My current process

My Current Process

Listing the codepoints.

Before April 2025

I adapted a Public Domain file called has_char which I found somewhere (location
forgotten, it was years ago) and named it get_codepoints.cc: that links to fontconfig
and enables me to list all codepoints in a TTF or OTF file with a value greater than
or equal to space (it's a bit buggy, sometimes space is not reported).

For TTC or potentially for OTC files I need to separate the individual fonts. I used to
use fontforge, but that has always been awkward and with tiny and faint text in its
user interface. If I have to do this for any future files I will be using an old package
I found at github which I have adapted as getfonts-20240622.

That was all driven by my create-codepoint-files script. That created a codepoints
file, and a formatted 'coverage' file listing all the codepoints under their Unicode
headings. It had a backup approach, using ttf2config.pl supplied in the examples/
directory of Font-TTF-Scripts. The TTC files I knew about were listed but probably
no-longer referenced.

I then ran my generate-all-characters script. That read the codepoints file and
outputted a list (with spaces for missing items) on stdout. I ran it so infrequently
that I found using stdout to check what was happening, followed by Ctrl-C, useful.
Then I ran it again with the output sent to fontname-contents.txt.

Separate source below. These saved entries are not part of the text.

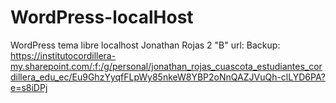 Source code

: # WordPress-localHost
WordPress tema libre localhost
Jonathan Rojas
2 "B"
url:
Backup: https://institutocordillera-my.sharepoint.com/:f:/g/personal/jonathan_rojas_cuascota_estudiantes_cordillera_edu_ec/Eu9GhzYyqfFLpWy85nkeW8YBP2oNnQAZJVuQh-clLYD6PA?e=s8iDPj
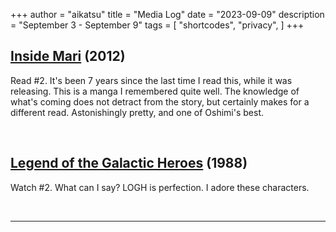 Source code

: +++
author = "aikatsu"
title = "Media Log"
date = "2023-09-09"
description = "September 3 - September 9"
tags = [
    "shortcodes",
    "privacy",
]
+++

## [Inside Mari](https://www.mangaupdates.com/series/pwf9i37/boku-wa-mari-no-naka) (2012)

Read #2. It's been 7 years since the last time I read this, while it was releasing. This is a manga I remembered quite well. The knowledge of what's coming does not detract from the story, but certainly makes for a different read. Astonishingly pretty, and one of Oshimi's best.

<br>

## [Legend of the Galactic Heroes](https://anidb.net/anime/584) (1988)

Watch #2. What can I say? LOGH is perfection. I adore these characters.

<br>

---

<br>





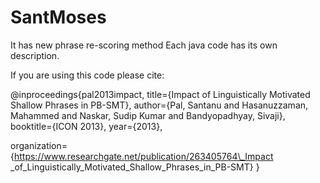 # SantMoses
It has new phrase re-scoring method
Each java code has its own description.

If you are using this code please cite:

@inproceedings{pal2013impact,
  title={Impact of Linguistically Motivated Shallow Phrases in PB-SMT},
  author={Pal, Santanu and Hasanuzzaman, Mahammed and Naskar, Sudip
Kumar and Bandyopadhyay, Sivaji},
  booktitle={ICON 2013},
  year={2013},

organization={https://www.researchgate.net/publication/263405764\_Impact
\_of\_Linguistically\_Motivated\_Shallow\_Phrases\_in\_PB-SMT}
}
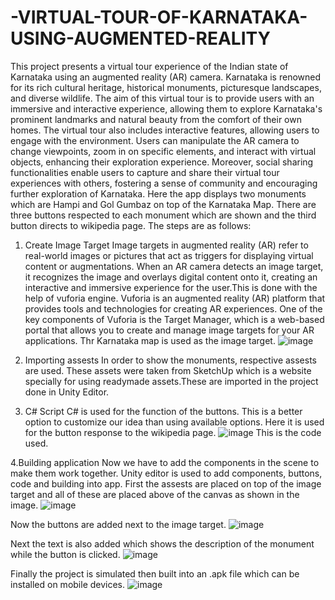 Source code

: # -VIRTUAL-TOUR-OF-KARNATAKA-USING-AUGMENTED-REALITY
This project presents a virtual tour experience of the Indian state of Karnataka using an augmented reality (AR) camera. Karnataka is renowned for its rich cultural heritage, historical monuments, picturesque landscapes, and diverse wildlife. The aim of this virtual tour is to provide users with an immersive and interactive experience, allowing them to explore Karnataka's prominent landmarks and natural beauty from the comfort of their own homes. 
The virtual tour also includes interactive features, allowing users to engage with the environment. Users can manipulate the AR camera to change viewpoints, zoom in on specific elements, and interact with virtual objects, enhancing their exploration experience. Moreover, social sharing functionalities enable users to capture and share their virtual tour experiences with others, fostering a sense of community and encouraging further exploration of Karnataka. 
Here the app displays two monuments which are Hampi and Gol Gumbaz on top of the Karnataka Map. There are three buttons respected to each monument which are shown and the third button directs to wikipedia page.
The steps are as follows:

1. Create Image Target
Image targets in augmented reality (AR) refer to real-world images or pictures that act as triggers for displaying virtual content or augmentations. When an AR camera detects an image target, it recognizes the image and overlays digital content onto it, creating an interactive and immersive experience for the user.This is done with the help of vuforia engine. Vuforia is an augmented reality (AR) platform that provides tools and technologies for creating AR experiences. One of the key components of Vuforia is the Target Manager, which is a web-based portal that allows you to create and manage image targets for your AR applications. Thr Karnataka map is used as the image target.
![image](https://github.com/user-attachments/assets/1101a480-e70c-473c-8562-6281067395b1)

2. Importing assests
In order to show the monuments, respective assests are used. These assets were taken from SketchUp which is a website specially for using readymade assets.These are imported in the project done in Unity Editor.

3. C# Script
C# is used for the function of the buttons. This is a better option to customize our idea than using available options. Here it is used for the button response to the wikipedia page.
![image](https://github.com/user-attachments/assets/80fca874-decb-4a3a-b761-9fb5285e920b)
This is the code used.

4.Building application
Now we have to add the components in the scene to make them work together. Unity editor is used to add components, buttons, code and building into app. First the assests are placed on top of the image target and all of these are placed above of the canvas as shown in the image.
![image](https://github.com/user-attachments/assets/375f29ec-e43e-47d9-8787-90f0da04338f)

Now the buttons are added next to the image target.
![image](https://github.com/user-attachments/assets/99799992-cf52-4759-be32-d22041d7a536)

Next the text is also added which shows the description of the monument while the button is clicked.
![image](https://github.com/user-attachments/assets/7a6c9284-bb13-4eae-887b-fbcbd06d4c43)

Finally the project is simulated then built into an .apk file which can be installed on mobile devices.
![image](https://github.com/user-attachments/assets/2ae51bfe-413c-475d-895f-52d3a07bca48)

To maintain the Unicode blocks and their names I used update-blocks.sh and the
files it references, using a copy of Blocks.txt from Unicode, giving unicode-blocks.
That listed assigned blocks and the unassigned areas in between them. Updating
was only necessary if an updated or new font of interest has a codepoint for which
the block name was not known. That version of unicode-blocks was updated
for Unicode-15.1.0 and has now been renamed to unicode-blocks.old.

Changes in April 2025

While reviewing the binary TL2025-pretest build I noticed that Gnome was moving
to two new fonts, Adwaita Sans and Adwaita Mono. Adwaita Sans is a variable font
( multiple weights and normal or italic in a single TTF). I assumed I could process it
in LuaLatex (true), but initial examination shouwed that my scripts were failing to
find Latin Uppercase A (U+0041) although it clearly exists in the file. That meant I
had to revise my process to allow comments in the codepoints file (in this case, a
comment that I added U+0041).

Two bigger problems arose when I looked at the conventional Mono (normal and
italic, regular and bold) font. First, there were items in an undefined block: these
two fonts are the first I have encountered which use Unicode-16.0. More critically,
I noticed that on one of the Cyrillic Extended blocks there was what looked like a
long vertical smear to the left of where the codepoints should be. I had assumed
that all combining codepoints were in blocks with Combining in their names. In
reality many blocks have one or more combining codepoints, but not all fonts
have those codepoints (e.g. added after font was released, or needed for variant
languages).

I now create unicode-blocks as before. Then I manually review each block to see if
it has any combining codepoints. Doing this, and getting it to all fit together, nearly
drove me out of my mind (a cynic would probably say that it did do that).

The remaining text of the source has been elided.